1187

1187. Make Array Strictly Increasing (Hard)

Given two integer arrays arr1 and arr2, return the minimum number of operations (possibly zero) needed to make arr1 strictly increasing.

In one operation, you can choose two indices 0 <= i < arr1.length and 0 <= j < arr2.length and do the assignment arr1[i] = arr2[j].
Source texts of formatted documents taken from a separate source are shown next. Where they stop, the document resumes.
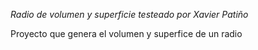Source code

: *Radio de volumen y superficie testeado por Xavier Patiño*

Proyecto que genera el volumen y superfice de un radio 
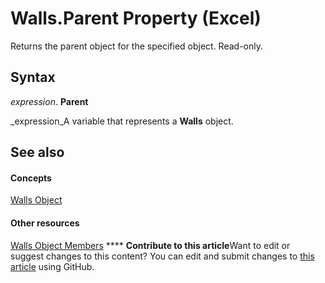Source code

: 
# Walls.Parent Property (Excel)

Returns the parent object for the specified object. Read-only.


## Syntax

 _expression_. **Parent**

 _expression_A variable that represents a  **Walls** object.


## See also


#### Concepts


 [Walls Object](9c6f0c5b-dbb8-7d71-44b7-29987e750cd3.md)
#### Other resources


 [Walls Object Members](1361366d-6831-3d5c-8b6e-474b1c9d3119.md)
****   **Contribute to this article**Want to edit or suggest changes to this content? You can edit and submit changes to  [this article](https://github.com/jhershey00/VBA_Excel_Test/OpenXMLCon/articles/9fbe4071-2a9d-ffc3-2917-6b1fce69e1d9.md) using GitHub.

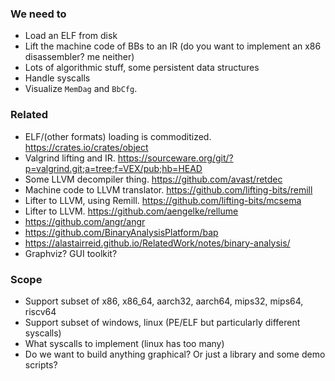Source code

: ### We need to

- Load an ELF from disk
- Lift the machine code of BBs to an IR (do you want to implement an x86 disassembler? me neither)
- Lots of algorithmic stuff, some persistent data structures
- Handle syscalls
- Visualize `MemDag` and `BbCfg`.

### Related

- ELF/(other formats) loading is commoditized. https://crates.io/crates/object
- Valgrind lifting and IR. https://sourceware.org/git/?p=valgrind.git;a=tree;f=VEX/pub;hb=HEAD
- Some LLVM decompiler thing. https://github.com/avast/retdec
- Machine code to LLVM translator. https://github.com/lifting-bits/remill
- Lifter to LLVM, using Remill. https://github.com/lifting-bits/mcsema
- Lifter to LLVM. https://github.com/aengelke/rellume
- https://github.com/angr/angr
- https://github.com/BinaryAnalysisPlatform/bap
- https://alastairreid.github.io/RelatedWork/notes/binary-analysis/
- Graphviz? GUI toolkit?

### Scope

- Support subset of x86, x86_64, aarch32, aarch64, mips32, mips64, riscv64
- Support subset of windows, linux (PE/ELF but particularly different syscalls)
- What syscalls to implement (linux has too many)
- Do we want to build anything graphical? Or just a library and some demo scripts?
If there is no way to make arr1 strictly increasing, return -1.

 

Example 1:

Input: arr1 = [1,5,3,6,7], arr2 = [1,3,2,4]
Output: 1
Explanation: Replace 5 with 2, then arr1 = [1, 2, 3, 6, 7].

Example 2:

Input: arr1 = [1,5,3,6,7], arr2 = [4,3,1]
Output: 2
Explanation: Replace 5 with 3 and then replace 3 with 4. arr1 = [1, 3, 4, 6, 7].

Example 3:

Input: arr1 = [1,5,3,6,7], arr2 = [1,6,3,3]
Output: -1
Explanation: You can't make arr1 strictly increasing.

 

Constraints:

• 1 <= arr1.length, arr2.length <= 2000
• 0 <= arr1[i], arr2[i] <= 10^9

 

Related Topics:
Dynamic Programming

Solution 1. DP Top-down

// OJ: https://leetcode.com/problems/make-array-strictly-increasing/
// Author: github.com/lzl124631x
// Time: O(MN * logN)
// Space: O(MN)
// Ref: https://leetcode.com/problems/make-array-strictly-increasing/discuss/379095/C%2B%2B-DFS-%2B-Memo
class Solution {
    int dp[2001][2001] = {};
    int dfs(vector<int>& A, vector<int>& B, int i, int prev) {
        if (i >= A.size()) return 1;
        int j = upper_bound(B.begin(), B.end(), prev) - B.begin();
        if (dp[i][j]) return dp[i][j];
        int skip = prev < A[i] ? dfs(A, B, i + 1, A[i]) : B.size() + 1;
        int swap = j < B.size() ? 1 + dfs(A, B, i + 1, B[j]) : B.size() + 1;
        return dp[i][j] = min(skip, swap);
    }
public:
    int makeArrayIncreasing(vector<int>& A, vector<int>& B) {
        sort(B.begin(), B.end());
        auto ans = dfs(A, B, 0, INT_MIN);
        return ans > B.size() ? -1 : ans - 1;
    }
};

Or pass the previous j value into dfs so that j only traverse B in one pass.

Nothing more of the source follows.